Editorial--- “Rainbows”
Margaret Shrum

Every High School student has heard about the “pot of gold” which imagination has created as being at the front of the rainbow.  Some of us have read stories of the adventures of boys and girls, who were trying to reach the rainbow in order to get that gold.  But, have any of them reached it?  Few, if any, have, even in fiction.  They were not ambitious and persevering enough to keep on among the hardships they had to endure.

“What is a rainbow?” is the question which often enters our mind.  This question is prompted mostly because we see them only when the sun shines during a shower.  It is simply the sun's reflection upon hundreds of tiny raindrops; a sunray becomes bent as it enters a drop of rain and thus disperses into many colors.  It is a natural spectrum, the sun impersonating the artist and the raindrops, the paints; the sun rays act as brushes which the artist uses to mix the paints.

Just as it takes so many tiny raindrops to complete a beautiful rainbow, so it takes a great many things to make a complete and joyous success; just as the adventurer has many disappointments on his way to seek the “pot of gold”, so each of us has many disappointments on the road to success.

Upon graduating, the members of the Senior Class will go out into the world to attain success.  But to attain that success they must have the determination of will to keep on toward their goal; they must consider their misfortunes and hardships as elements which will tend to strengthen their characters and increase their knowledge of the world and its treatment of mankind.  They must learn that all these things are as necessary to complete their success, as the raindrops are to create the rainbow.

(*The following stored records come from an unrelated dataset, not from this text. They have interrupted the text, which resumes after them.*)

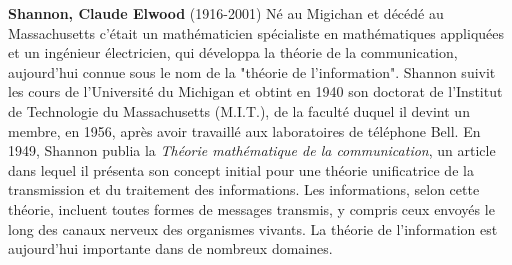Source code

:\textbf{Shannon, Claude Elwood} (1916-2001) Né au Migichan et décédé au Massachusetts c'était un mathématicien spécialiste en mathématiques appliquées et un ingénieur électricien, qui développa la théorie de la communication, aujourd'hui connue sous le nom de la "théorie de l'information". Shannon suivit les cours de l'Université du Michigan et obtint en 1940 son doctorat de l'Institut de Technologie du Massachusetts (M.I.T.), de la faculté duquel il devint un membre, en 1956, après avoir travaillé aux laboratoires de téléphone Bell. En 1949, Shannon publia la \textit{Théorie mathématique de la communication}, un article dans lequel il présenta son concept initial pour une théorie unificatrice de la transmission et du traitement des informations. Les informations, selon cette théorie, incluent toutes formes de messages transmis, y compris ceux envoyés le long des canaux nerveux des organismes vivants. La théorie de l'information est aujourd'hui importante dans de nombreux domaines.



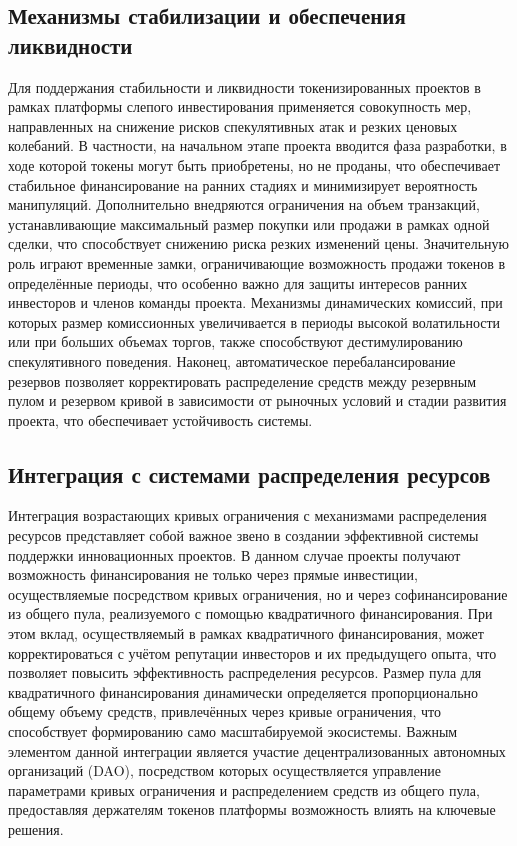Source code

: \documentclass[
    candidate, %
    subf, %
    dotsinheaders=false,
]{disser}
\begin{document}
  \subsection{Механизмы стабилизации и обеспечения ликвидности}

  Для поддержания стабильности и ликвидности токенизированных проектов в рамках платформы слепого инвестирования применяется совокупность мер, направленных на снижение рисков спекулятивных атак и резких ценовых колебаний. В частности, на начальном этапе проекта вводится фаза разработки, в ходе которой токены могут быть приобретены, но не проданы, что обеспечивает стабильное финансирование на ранних стадиях и минимизирует вероятность манипуляций. Дополнительно внедряются ограничения на объем транзакций, устанавливающие максимальный размер покупки или продажи в рамках одной сделки, что способствует снижению риска резких изменений цены. Значительную роль играют временные замки, ограничивающие возможность продажи токенов в определённые периоды, что особенно важно для защиты интересов ранних инвесторов и членов команды проекта. Механизмы динамических комиссий, при которых размер комиссионных увеличивается в периоды высокой волатильности или при больших объемах торгов, также способствуют дестимулированию спекулятивного поведения. Наконец, автоматическое перебалансирование резервов позволяет корректировать распределение средств между резервным пулом и резервом кривой в зависимости от рыночных условий и стадии развития проекта, что обеспечивает устойчивость системы.

  \subsection{Интеграция с системами распределения ресурсов}

  Интеграция возрастающих кривых ограничения с механизмами распределения ресурсов представляет собой важное звено в создании эффективной системы поддержки инновационных проектов. В данном случае проекты получают возможность финансирования не только через прямые инвестиции, осуществляемые посредством кривых ограничения, но и через софинансирование из общего пула, реализуемого с помощью квадратичного финансирования. При этом вклад, осуществляемый в рамках квадратичного финансирования, может корректироваться с учётом репутации инвесторов и их предыдущего опыта, что позволяет повысить эффективность распределения ресурсов. Размер пула для квадратичного финансирования динамически определяется пропорционально общему объему средств, привлечённых через кривые ограничения, что способствует формированию само масштабируемой экосистемы. Важным элементом данной интеграции является участие децентрализованных автономных организаций (DAO), посредством которых осуществляется управление параметрами кривых ограничения и распределением средств из общего пула, предоставляя держателям токенов платформы возможность влиять на ключевые решения.
\end{document}
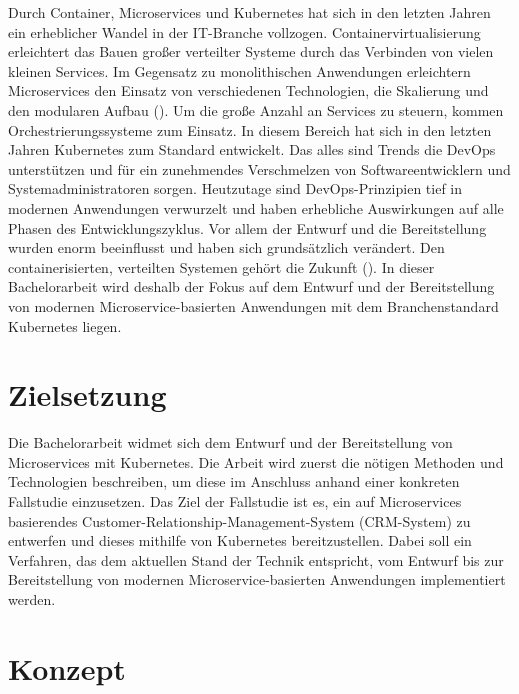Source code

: \documentclass[
	a4paper,
	12pt,
	bibliography=numbered,
	listof=totoc,
	titlepage
]{scrartcl}
\begin{document}
Durch Container, Microservices und Kubernetes hat sich in den letzten Jahren ein erheblicher Wandel in der IT-Branche vollzogen.
Containervirtualisierung erleichtert das Bauen großer verteilter Systeme durch das Verbinden von vielen kleinen Services. Im Gegensatz zu monolithischen Anwendungen erleichtern Microservices den Einsatz von verschiedenen Technologien, die Skalierung und den modularen Aufbau (\cite[S. 24 ff.]{newmanMicroservicesKonzeption2015}). Um die große Anzahl an Services zu steuern, kommen Orchestrierungssysteme zum Einsatz. In diesem Bereich hat sich in den letzten Jahren Kubernetes zum Standard entwickelt. Das alles sind Trends die DevOps unterstützen und für ein zunehmendes Verschmelzen von Softwareentwicklern und Systemadministratoren sorgen. Heutzutage sind DevOps-Prinzipien tief in modernen Anwendungen verwurzelt und haben erhebliche Auswirkungen auf alle Phasen des Entwicklungszyklus. Vor allem der Entwurf und die Bereitstellung wurden enorm beeinflusst und haben sich grundsätzlich verändert. Den containerisierten, verteilten Systemen gehört die Zukunft (\cite[S. 1]{arundelCloudNative2019a}). In dieser Bachelorarbeit wird deshalb der Fokus auf dem Entwurf und der Bereitstellung von modernen Microservice-basierten Anwendungen mit dem Branchenstandard Kubernetes liegen.

\clearpage
\section{Zielsetzung}

Die Bachelorarbeit widmet sich dem Entwurf und der Bereitstellung von Microservices mit Kubernetes. Die Arbeit wird zuerst die nötigen Methoden und Technologien beschreiben, um diese im Anschluss anhand einer konkreten Fallstudie einzusetzen. Das Ziel der Fallstudie ist es, ein auf Microservices basierendes Customer-Relationship-Management-System (CRM-System) zu entwerfen und dieses mithilfe von Kubernetes bereitzustellen. Dabei soll ein Verfahren, das dem aktuellen Stand der Technik entspricht, vom Entwurf bis zur Bereitstellung von modernen Microservice-basierten Anwendungen implementiert werden.

\clearpage
\section{Konzept}
\end{document}
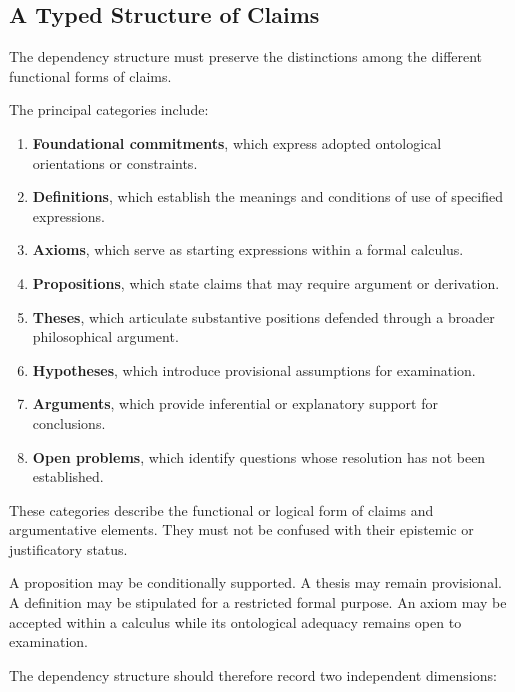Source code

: \subsection{A Typed Structure of Claims}

The dependency structure must preserve the distinctions among
the different functional forms of claims.

The principal categories include:

\begin{enumerate}
    \item \textbf{Foundational commitments}, which express
    adopted ontological orientations or constraints.

    \item \textbf{Definitions}, which establish the meanings
    and conditions of use of specified expressions.

    \item \textbf{Axioms}, which serve as starting expressions
    within a formal calculus.

    \item \textbf{Propositions}, which state claims that may
    require argument or derivation.

    \item \textbf{Theses}, which articulate substantive positions
    defended through a broader philosophical argument.

    \item \textbf{Hypotheses}, which introduce provisional
    assumptions for examination.

    \item \textbf{Arguments}, which provide inferential or
    explanatory support for conclusions.

    \item \textbf{Open problems}, which identify questions
    whose resolution has not been established.
\end{enumerate}

These categories describe the functional or logical form of
claims and argumentative elements. They must not be confused
with their epistemic or justificatory status.

A proposition may be conditionally supported. A thesis may
remain provisional. A definition may be stipulated for a
restricted formal purpose. An axiom may be accepted within a
calculus while its ontological adequacy remains open to
examination.

The dependency structure should therefore record two independent
dimensions:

Every high school student has some ambition to reach some definite goal.  That goal should contain the word, success!  The Seniors have reached, upon graduation, the first turn in the road to success.  Probably some of them thought they would reach the rainbow at the first curve, but as the boy in the story learned, it was still far away.  Every graduate should resume the journey until he reaches the end.  Many will do so by doing commercial work; “a few may fall by the wayside,” because the journey was too tiresome and disappointing, even for obtaining a reward at the end.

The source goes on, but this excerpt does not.